|Matthew Henry's Concise Commentary|
8:4-10 The rich and powerful of the land were the most guilty of oppression, as well as the foremost in idolatry. They were weary of the restraints of the sabbaths and the new moons, and wished them over, because no common work might be done therein. This is the character of many who are called Christians. The sabbath day and sabbath work are a burden to carnal hearts. It will either be profaned or be accounted a dull day. But can we spend our time better than in communion with God? When employed in religious services, they were thinking of marketings. They were weary of holy duties, because their worldly business stood still the while. Those are strangers to God, and enemies to themselves, who love market days better than sabbath days, who would rather be selling corn than worshipping God. They have no regard to man: those who have lost the savour of piety, will not long keep the sense of common honesty. They cheat those they deal with. They take advantage of their neighbour's ignorance or necessity, in a traffic which nearly concerns the labouring poor. Could we witness the fraud and covetousness, which, in such numerous forms, render trading an abomination to the Lord, we should not wonder to see many dealers backward in the service of God. But he who thus despises the poor, reproaches his Maker; as it regards Him, rich and poor meet together. Riches that are got by the ruin of the poor, will bring ruin on those that get them. God will remember their sin against them. This speaks the case of such unjust, unmerciful men, to be miserable indeed, miserable for ever. There shall be terror and desolation every where. It shall come upon them when they little think of it. Thus uncertain are all our creature-comforts and enjoyments, even life itself; in the midst of life we are in death. What will be the wailing in the bitter day which follows sinful and sensual pleasures!

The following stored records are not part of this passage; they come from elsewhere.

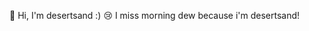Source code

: 

👋 Hi, I'm desertsand :)
😢 I miss morning dew because i'm desertsand!


<!---
- 👋 Hi, I’m @DesertSand249
- 👀 I’m interested in ...
- 🌱 I’m currently learning ...
- 💞️ I’m looking to collaborate on ...
- 📫 How to reach me ...
- 😄 Pronouns: ...
- ⚡ Fun fact: ...

DesertSand249/DesertSand249 is a ✨ special ✨ repository because its `README.md` (this file) appears on your GitHub profile.
You can click the Preview link to take a look at your changes.
--->
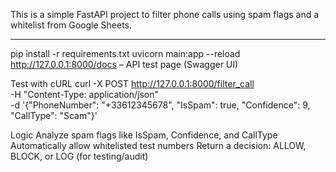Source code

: This is a simple FastAPI project to filter phone calls using spam flags and a whitelist from Google Sheets.

---

pip install -r requirements.txt
uvicorn main:app --reload
http://127.0.0.1:8000/docs – API test page (Swagger UI)

Test with cURL
curl -X POST http://127.0.0.1:8000/filter_call \
  -H "Content-Type: application/json" \
  -d '{"PhoneNumber": "+33612345678", "IsSpam": true, "Confidence": 9, "CallType": "Scam"}'

Logic
Analyze spam flags like IsSpam, Confidence, and CallType
Automatically allow whitelisted test numbers
Return a decision: ALLOW, BLOCK, or LOG (for testing/audit)

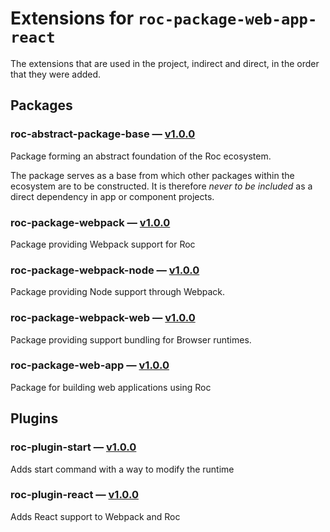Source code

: # Extensions for `roc-package-web-app-react`

The extensions that are used in the project, indirect and direct, in the order that they were added.

## Packages
### roc-abstract-package-base — [v1.0.0](https://www.npmjs.com/package/roc-abstract-package-base)
Package forming an abstract foundation of the Roc ecosystem.

The package serves as a base from which other packages within the ecosystem are to be constructed.
It is therefore _never to be included_ as a direct dependency in app or component projects.

### roc-package-webpack — [v1.0.0](https://www.npmjs.com/package/roc-package-webpack)
Package providing Webpack support for Roc

### roc-package-webpack-node — [v1.0.0](https://www.npmjs.com/package/roc-package-webpack-node)
Package providing Node support through Webpack.

### roc-package-webpack-web — [v1.0.0](https://www.npmjs.com/package/roc-package-webpack-web)
Package providing support bundling for Browser runtimes.

### roc-package-web-app — [v1.0.0](https://www.npmjs.com/package/roc-package-web-app)
Package for building web applications using Roc

## Plugins
### roc-plugin-start — [v1.0.0](https://www.npmjs.com/package/roc-plugin-start)
Adds start command with a way to modify the runtime

### roc-plugin-react — [v1.0.0](https://www.npmjs.com/package/roc-plugin-react)
Adds React support to Webpack and Roc
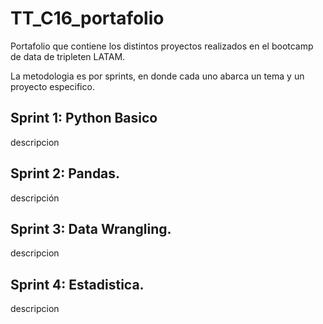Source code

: # TT_C16_portafolio

Portafolio que contiene los distintos proyectos realizados en el bootcamp de data de tripleten LATAM.

La metodologia es por sprints, en donde cada uno abarca un tema y un proyecto especifico.

## Sprint 1: Python Basico
descripcion


## Sprint 2: Pandas.
descripción

## Sprint 3: Data Wrangling.
descripcion

## Sprint 4: Estadistica.
descripcion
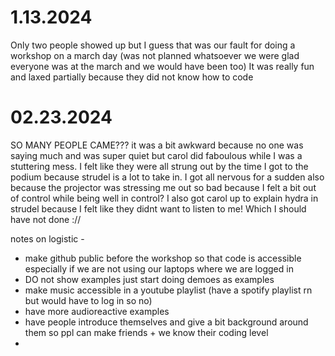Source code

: # 1.13.2024

Only two people showed up but I guess that was our fault for doing a workshop on a march day (was not planned whatsoever we were glad everyone was at the march and we would have been too)
It was really fun and laxed partially because they did not know how to code 


# 02.23.2024

SO MANY PEOPLE CAME??? it was a bit awkward because no one was saying much and was super quiet but carol did faboulous while I was a stuttering mess. I felt like they were all strung out by the time 
I got to the podium because strudel is a lot to take in. I got all nervous for a sudden also because the projector was stressing me out so bad because I felt a bit out of control while being well in control? 
I also got carol up to explain hydra in strudel because I felt like they didnt want to listen to me! Which I should have not done ://

notes on logistic - 
  - make github public before the workshop so that code is accessible especially if we are not using our laptops where we are logged in
  - DO not show examples just start doing demoes as examples
  - make music accessible in a youtube playlist (have a spotify playlist rn but would have to log in so no)
  - have more audioreactive examples
  - have people introduce themselves and give a bit background around them so ppl can make friends + we know their coding level
  - 

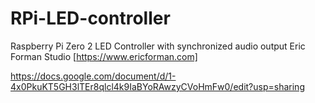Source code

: # RPi-LED-controller
Raspberry Pi Zero 2 LED Controller with synchronized audio output
Eric Forman Studio [https://www.ericforman.com]

https://docs.google.com/document/d/1-4x0PkuKT5GH3lTEr8qlcl4k9IaBYoRAwzyCVoHmFw0/edit?usp=sharing

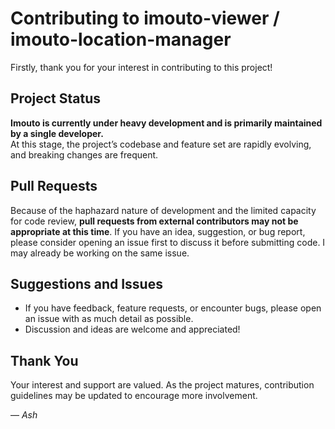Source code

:# Contributing to imouto-viewer / imouto-location-manager

Firstly, thank you for your interest in contributing to this project!

## Project Status

**Imouto is currently under heavy development and is primarily maintained by a single developer.**  
At this stage, the project’s codebase and feature set are rapidly evolving, and breaking changes are frequent.

## Pull Requests

Because of the haphazard nature of development and the limited capacity for code review, **pull requests from external contributors may not be appropriate at this time**. If you have an idea, suggestion, or bug report, please consider opening an issue first to discuss it before submitting code. I may already be working on the same issue.

## Suggestions and Issues

- If you have feedback, feature requests, or encounter bugs, please open an issue with as much detail as possible.
- Discussion and ideas are welcome and appreciated!

## Thank You

Your interest and support are valued. As the project matures, contribution guidelines may be updated to encourage more involvement.

—
*Ash*

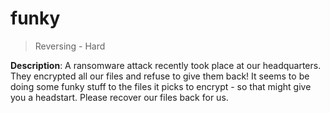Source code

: # funky

> Reversing - Hard

**Description**: A ransomware attack recently took place at our headquarters. They encrypted all our files and refuse to give them back! It seems to be doing some funky stuff to the files it picks to encrypt - so that might give you a headstart. Please recover our files back for us.
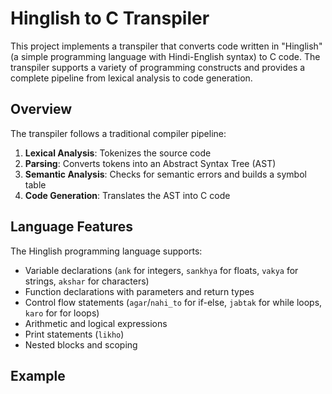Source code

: # Hinglish to C Transpiler

This project implements a transpiler that converts code written in "Hinglish" (a simple programming language with Hindi-English syntax) to C code. The transpiler supports a variety of programming constructs and provides a complete pipeline from lexical analysis to code generation.

## Overview

The transpiler follows a traditional compiler pipeline:

1. **Lexical Analysis**: Tokenizes the source code
2. **Parsing**: Converts tokens into an Abstract Syntax Tree (AST)
3. **Semantic Analysis**: Checks for semantic errors and builds a symbol table
4. **Code Generation**: Translates the AST into C code

## Language Features

The Hinglish programming language supports:

- Variable declarations (`ank` for integers, `sankhya` for floats, `vakya` for strings, `akshar` for characters)
- Function declarations with parameters and return types
- Control flow statements (`agar`/`nahi_to` for if-else, `jabtak` for while loops, `karo` for for loops)
- Arithmetic and logical expressions
- Print statements (`likho`)
- Nested blocks and scoping

## Example

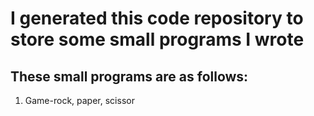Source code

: # I generated this code repository to store some small programs I wrote

## These small programs are as follows: 

1. Game-rock, paper, scissor
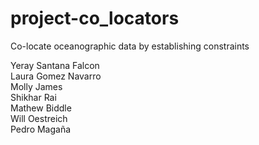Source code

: # project-co_locators
Co-locate oceanographic data by establishing constraints

Yeray Santana Falcon <br />
Laura Gomez Navarro  <br />
Molly James  <br />
Shikhar Rai  <br />
Mathew Biddle  <br />
Will Oestreich <br />
Pedro Magaña <br />
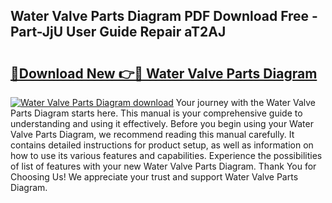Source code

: ## Water Valve Parts Diagram PDF Download Free - Part-JjU User Guide Repair aT2AJ

# <h2><a href="http://dftsml5.blite.top/?on=Water+Valve+Parts+Diagram">🔗Download New 👉🔴 Water Valve Parts Diagram</a></h2>

[![Water Valve Parts Diagram download](https://i.imgur.com/lujVjoI.png)](http://dftsml5.blite.top/?on=Water+Valve+Parts+Diagram)
Your journey with the Water Valve Parts Diagram starts here. This manual is your comprehensive guide to understanding and using it effectively. Before you begin using your Water Valve Parts Diagram, we recommend reading this manual carefully. It contains detailed instructions for product setup, as well as information on how to use its various features and capabilities. Experience the possibilities of list of features with your new Water Valve Parts Diagram. Thank You for Choosing Us! We appreciate your trust and support Water Valve Parts Diagram.
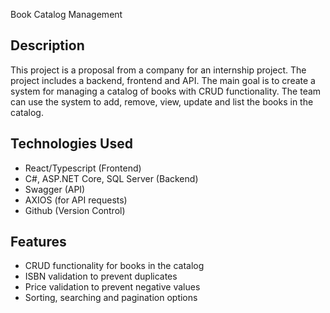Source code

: Book Catalog Management

## Description
This project is a proposal from a company for an internship project. The project includes a backend, frontend and API. The main goal is to create a system for managing a catalog of books with CRUD functionality. The team can use the system to add, remove, view, update and list the books in the catalog.

## Technologies Used
- React/Typescript (Frontend)
- C#, ASP.NET Core, SQL Server (Backend)
- Swagger (API)
- AXIOS (for API requests)
- Github (Version Control)

## Features
- CRUD functionality for books in the catalog
- ISBN validation to prevent duplicates
- Price validation to prevent negative values
- Sorting, searching and pagination options
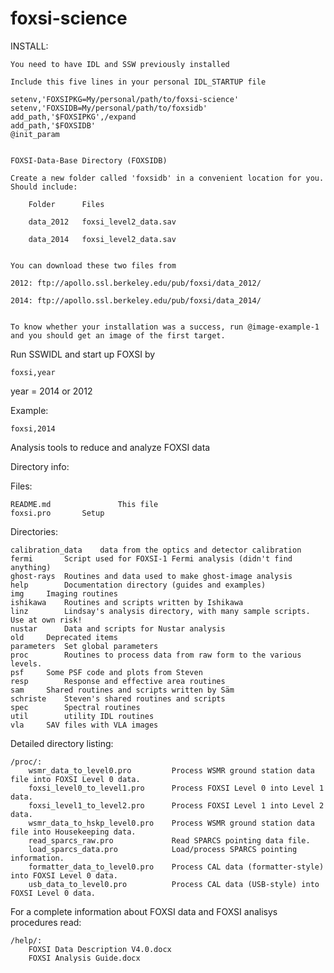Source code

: foxsi-science
=============

INSTALL:

    You need to have IDL and SSW previously installed

    Include this five lines in your personal IDL_STARTUP file

    setenv,'FOXSIPKG=My/personal/path/to/foxsi-science'
    setenv,'FOXSIDB=My/personal/path/to/foxsidb'
    add_path,'$FOXSIPKG',/expand
    add_path,'$FOXSIDB'
    @init_param


    FOXSI-Data-Base Directory (FOXSIDB)
    
    Create a new folder called 'foxsidb' in a convenient location for you.
    Should include:
        
        Folder      Files

        data_2012   foxsi_level2_data.sav

        data_2014   foxsi_level2_data.sav


    You can download these two files from 

    2012: ftp://apollo.ssl.berkeley.edu/pub/foxsi/data_2012/

    2014: ftp://apollo.ssl.berkeley.edu/pub/foxsi/data_2014/


    To know whether your installation was a success, run @image-example-1
    and you should get an image of the first target.


Run SSWIDL and start up FOXSI by

    foxsi,year

year = 2014 or 2012

Example:
    
    foxsi,2014



Analysis tools to reduce and analyze FOXSI data

Directory info:

Files:

	README.md				This file
	foxsi.pro       Setup	


Directories:

	calibration_data	data from the optics and detector calibration
	fermi		Script used for FOXSI-1 Fermi analysis (didn't find anything)
	ghost-rays	Routines and data used to make ghost-image analysis
	help		Documentation directory (guides and examples)
  	img		Imaging routines
  	ishikawa	Routines and scripts written by Ishikawa
  	linz		Lindsay's analysis directory, with many sample scripts. Use at own risk!
  	nustar		Data and scripts for Nustar analysis
  	old		Deprecated items
  	parameters	Set global parameters
  	proc		Routines to process data from raw form to the various levels.
  	psf		Some PSF code and plots from Steven
  	resp		Response and effective area routines
  	sam		Shared routines and scripts written by Säm
  	schriste	Steven's shared routines and scripts
  	spec		Spectral routines
  	util		utility IDL routines
  	vla		SAV files with VLA images
  	
Detailed directory listing:

	/proc/:
		wsmr_data_to_level0.pro			Process WSMR ground station data file into FOXSI Level 0 data.
		foxsi_level0_to_level1.pro		Process FOXSI Level 0 into Level 1 data.
		foxsi_level1_to_level2.pro		Process FOXSI Level 1 into Level 2 data.
		wsmr_data_to_hskp_level0.pro	Process WSMR ground station data file into Housekeeping data.
		read_sparcs_raw.pro				Read SPARCS pointing data file.
		load_sparcs_data.pro			Load/process SPARCS pointing information.
		formatter_data_to_level0.pro	Process CAL data (formatter-style) into FOXSI Level 0 data.
		usb_data_to_level0.pro			Process CAL data (USB-style) into FOXSI Level 0 data.


For a complete information about FOXSI data and FOXSI analisys procedures read:

	/help/:
		FOXSI Data Description V4.0.docx
		FOXSI Analysis Guide.docx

Verse 4. - The prophet, by admonishing the grandees of their iniquities, which they will not cast away, shows how ripe they are for judgment. That swallow up; better, that pant after (Amos 2:6, 7), like a beast after its prey, eager to devour. Even to make the poor of the land to fail; and cause the meek of the land to fail. They grasp at the property of the unresisting poor, adding field to field, and impoverishing them in various ways, to root them out of the land.
Gill's Exposition of the Entire Bible
Hear this, O ye that swallow up the needy,.... Like a man that pants after a draught of water when thirsty; and, when he has got it, greedily swallows it down at one gulp; so these rich men swallowed up the poor, their labours, gains, and profits, and persons too; got all into their own hands, and made them bondsmen and slaves to them; see Amos 2:7; these are called upon to hear this dreadful calamity threatened, and to consider what then would become of them and their ill gotten riches; and suggesting, that their oppression of the needy was one cause of this destruction of the land:
even to make the poor of the land to fail; or "cease" (a); to die for want of the necessaries of life, being obliged to such hard labour; so unmercifully used, their faces ground, and pinched with necessity; and so sadly paid for their work, that they could not live by it.
(a) "ad cessare faciendum", Mercerus; "et facitis cessare", Munster, Drusius.
Jamieson-Fausset-Brown Bible Commentary
4. Hear—The nobles needed to be urged thus, as hating to hear reproof.
swallow up the needy—or, "gape after," that is, pant for their goods; so the word is used, Job 7:2, Margin.
to make the poor … to fail—"that they (themselves) may be placed alone in the midst of the earth" (Isa 5:8).